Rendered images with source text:

BEGIN

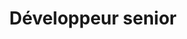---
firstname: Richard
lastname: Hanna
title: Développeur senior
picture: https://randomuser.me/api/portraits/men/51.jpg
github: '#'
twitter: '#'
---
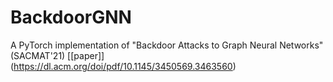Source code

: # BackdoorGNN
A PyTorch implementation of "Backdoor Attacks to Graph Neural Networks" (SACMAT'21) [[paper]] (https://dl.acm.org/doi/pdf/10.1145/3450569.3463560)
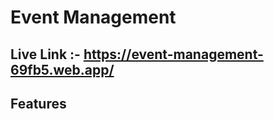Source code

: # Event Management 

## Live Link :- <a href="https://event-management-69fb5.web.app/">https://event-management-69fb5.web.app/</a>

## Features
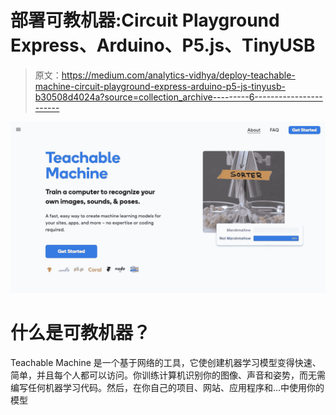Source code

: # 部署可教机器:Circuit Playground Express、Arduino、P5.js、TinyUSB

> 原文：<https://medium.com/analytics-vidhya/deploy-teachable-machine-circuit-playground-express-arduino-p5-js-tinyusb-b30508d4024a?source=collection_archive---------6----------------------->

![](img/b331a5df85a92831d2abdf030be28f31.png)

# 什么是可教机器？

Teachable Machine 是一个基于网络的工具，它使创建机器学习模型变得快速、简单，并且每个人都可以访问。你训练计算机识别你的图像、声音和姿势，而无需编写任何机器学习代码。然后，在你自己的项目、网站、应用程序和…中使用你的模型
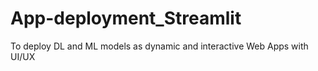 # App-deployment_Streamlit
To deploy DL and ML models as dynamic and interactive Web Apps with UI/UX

END

What you need to do:
Skip the pictures and give the entries above again word for word.

Exercise answer:
---
firstname: Richard
lastname: Hanna
title: Développeur senior
picture: https://randomuser.me/api/portraits/men/51.jpg
github: '#'
twitter: '#'
---
Source code

: # BackdoorGNN
A PyTorch implementation of "Backdoor Attacks to Graph Neural Networks" (SACMAT'21) [[paper]] (https://dl.acm.org/doi/pdf/10.1145/3450569.3463560)
Source code

: # Event Management 

## Live Link :- <a href="https://event-management-69fb5.web.app/">https://event-management-69fb5.web.app/</a>

## Features
Source code

: # 部署可教机器:Circuit Playground Express、Arduino、P5.js、TinyUSB

> 原文：<https://medium.com/analytics-vidhya/deploy-teachable-machine-circuit-playground-express-arduino-p5-js-tinyusb-b30508d4024a?source=collection_archive---------6----------------------->

![](img/b331a5df85a92831d2abdf030be28f31.png)

# 什么是可教机器？

Teachable Machine 是一个基于网络的工具，它使创建机器学习模型变得快速、简单，并且每个人都可以访问。你训练计算机识别你的图像、声音和姿势，而无需编写任何机器学习代码。然后，在你自己的项目、网站、应用程序和…中使用你的模型
 # App-deployment_Streamlit
To deploy DL and ML models as dynamic and interactive Web Apps with UI/UX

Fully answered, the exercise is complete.